• Task to complete: Your answer should be an exact copy of all the entries, free of pictures.

• Available records:

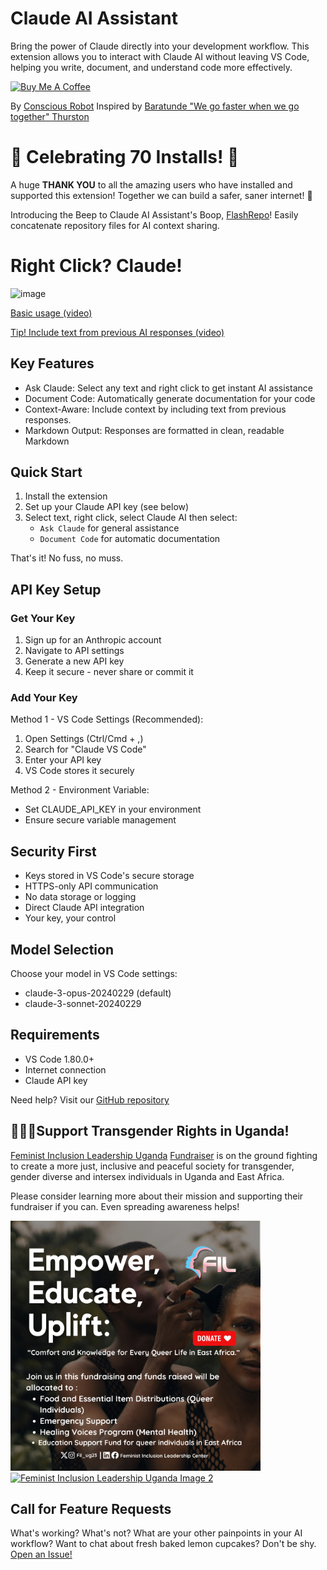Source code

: # Claude AI Assistant

Bring the power of Claude directly into your development workflow. This extension allows you to interact with Claude AI without leaving VS Code, helping you write, document, and understand code more effectively.

[![Buy Me A Coffee](https://img.shields.io/badge/Buy%20Me%20A%20Coffee-Support-yellow?style=flat&logo=buy-me-a-coffee)](https://www.buymeacoffee.com/conscious.robot)


By [Conscious Robot](https://conscious-robot.com)
Inspired by [Baratunde "We go faster when we go together" Thurston](https://podcasts.apple.com/us/podcast/life-with-machines/id1766829040)

# 🎉 Celebrating 70 Installs! 🎉

A huge **THANK YOU** to all the amazing users who have installed and supported this extension! Together we can build a safer, saner internet! 🙌

Introducing the Beep to Claude AI Assistant's Boop, [FlashRepo](https://marketplace.visualstudio.com/items?itemName=conscious-robot.flash-repo)! Easily concatenate repository files for AI context sharing.

 # Right Click? Claude!
![image](https://github.com/user-attachments/assets/3e3abb1f-d12b-468a-99ef-0e3a347a701d)

[Basic usage (video)](https://www.awesomescreenshot.com/video/33547525?key=8c3b97293ba780ded6ba9d19f9423f35)

[Tip! Include text from previous AI responses (video)](https://www.awesomescreenshot.com/video/33636474?key=d16f8b7ef6b546ae58390f5defccb571)

## Key Features

* Ask Claude: Select any text and right click to get instant AI assistance
* Document Code: Automatically generate documentation for your code
* Context-Aware: Include context by including text from previous responses.
* Markdown Output: Responses are formatted in clean, readable Markdown

## Quick Start

1. Install the extension
2. Set up your Claude API key (see below)
3. Select text, right click, select Claude AI then select:
   * `Ask Claude` for general assistance
   * `Document Code` for automatic documentation

That's it! No fuss, no muss.

## API Key Setup

### Get Your Key
1. Sign up for an Anthropic account
2. Navigate to API settings
3. Generate a new API key
4. Keep it secure - never share or commit it

### Add Your Key

Method 1 - VS Code Settings (Recommended):
1. Open Settings (Ctrl/Cmd + ,)
2. Search for "Claude VS Code"
3. Enter your API key
4. VS Code stores it securely

Method 2 - Environment Variable:
* Set CLAUDE_API_KEY in your environment
* Ensure secure variable management

## Security First

* Keys stored in VS Code's secure storage
* HTTPS-only API communication
* No data storage or logging
* Direct Claude API integration
* Your key, your control

## Model Selection

Choose your model in VS Code settings:
* claude-3-opus-20240229 (default)
* claude-3-sonnet-20240229

## Requirements

* VS Code 1.80.0+
* Internet connection
* Claude API key

Need help? Visit our [GitHub repository](https://github.com/talamantez/claude-vscode)

## 🏳️‍⚧️📢Support Transgender Rights in Uganda!

[Feminist Inclusion Leadership Uganda](https://filcenter.org/) [Fundraiser](https://www.mchanga.africa/fundraiser/97578) is on the ground fighting to create a more just, inclusive and peaceful society for transgender, gender diverse and intersex individuals in Uganda and East Africa.

Please consider learning more about their mission and supporting their fundraiser if you can. Even spreading awareness helps!

<a href="https://www.mchanga.africa/fundraiser/97578">
  <img src="feminist-inclusion-leadership-center/filc1.jpg" alt="Feminist Inclusion Leadership Uganda Image 1" width="400" />
</a>

<a href="https://www.mchanga.africa/fundraiser/97578">  
  <img src="feminist-inclusion-leadership-center/flic2.jpg" alt="Feminist Inclusion Leadership Uganda Image 2" width="400" />
</a>

## Call for Feature Requests

What's working? What's not? What are your other painpoints in your AI workflow? Want to chat about fresh baked lemon cupcakes? Don't be shy. [Open an Issue!](https://github.com/username/repository/issues/new)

• Result of the exercise:
Source code

: # Claude AI Assistant

Bring the power of Claude directly into your development workflow. This extension allows you to interact with Claude AI without leaving VS Code, helping you write, document, and understand code more effectively.

[![Buy Me A Coffee](https://img.shields.io/badge/Buy%20Me%20A%20Coffee-Support-yellow?style=flat&logo=buy-me-a-coffee)](https://www.buymeacoffee.com/conscious.robot)


By [Conscious Robot](https://conscious-robot.com)
Inspired by [Baratunde "We go faster when we go together" Thurston](https://podcasts.apple.com/us/podcast/life-with-machines/id1766829040)

# 🎉 Celebrating 70 Installs! 🎉

A huge **THANK YOU** to all the amazing users who have installed and supported this extension! Together we can build a safer, saner internet! 🙌

Introducing the Beep to Claude AI Assistant's Boop, [FlashRepo](https://marketplace.visualstudio.com/items?itemName=conscious-robot.flash-repo)! Easily concatenate repository files for AI context sharing.

 # Right Click? Claude!
![image](https://github.com/user-attachments/assets/3e3abb1f-d12b-468a-99ef-0e3a347a701d)

[Basic usage (video)](https://www.awesomescreenshot.com/video/33547525?key=8c3b97293ba780ded6ba9d19f9423f35)

[Tip! Include text from previous AI responses (video)](https://www.awesomescreenshot.com/video/33636474?key=d16f8b7ef6b546ae58390f5defccb571)

## Key Features

* Ask Claude: Select any text and right click to get instant AI assistance
* Document Code: Automatically generate documentation for your code
* Context-Aware: Include context by including text from previous responses.
* Markdown Output: Responses are formatted in clean, readable Markdown

## Quick Start

1. Install the extension
2. Set up your Claude API key (see below)
3. Select text, right click, select Claude AI then select:
   * `Ask Claude` for general assistance
   * `Document Code` for automatic documentation

That's it! No fuss, no muss.

## API Key Setup

### Get Your Key
1. Sign up for an Anthropic account
2. Navigate to API settings
3. Generate a new API key
4. Keep it secure - never share or commit it

### Add Your Key

Method 1 - VS Code Settings (Recommended):
1. Open Settings (Ctrl/Cmd + ,)
2. Search for "Claude VS Code"
3. Enter your API key
4. VS Code stores it securely

Method 2 - Environment Variable:
* Set CLAUDE_API_KEY in your environment
* Ensure secure variable management

## Security First

* Keys stored in VS Code's secure storage
* HTTPS-only API communication
* No data storage or logging
* Direct Claude API integration
* Your key, your control

## Model Selection

Choose your model in VS Code settings:
* claude-3-opus-20240229 (default)
* claude-3-sonnet-20240229

## Requirements

* VS Code 1.80.0+
* Internet connection
* Claude API key

Need help? Visit our [GitHub repository](https://github.com/talamantez/claude-vscode)

## 🏳️‍⚧️📢Support Transgender Rights in Uganda!

[Feminist Inclusion Leadership Uganda](https://filcenter.org/) [Fundraiser](https://www.mchanga.africa/fundraiser/97578) is on the ground fighting to create a more just, inclusive and peaceful society for transgender, gender diverse and intersex individuals in Uganda and East Africa.

Please consider learning more about their mission and supporting their fundraiser if you can. Even spreading awareness helps!

<a href="https://www.mchanga.africa/fundraiser/97578">
  <img src="feminist-inclusion-leadership-center/filc1.jpg" alt="Feminist Inclusion Leadership Uganda Image 1" width="400" />
</a>

<a href="https://www.mchanga.africa/fundraiser/97578">  
  <img src="feminist-inclusion-leadership-center/flic2.jpg" alt="Feminist Inclusion Leadership Uganda Image 2" width="400" />
</a>

## Call for Feature Requests

What's working? What's not? What are your other painpoints in your AI workflow? Want to chat about fresh baked lemon cupcakes? Don't be shy. [Open an Issue!](https://github.com/username/repository/issues/new)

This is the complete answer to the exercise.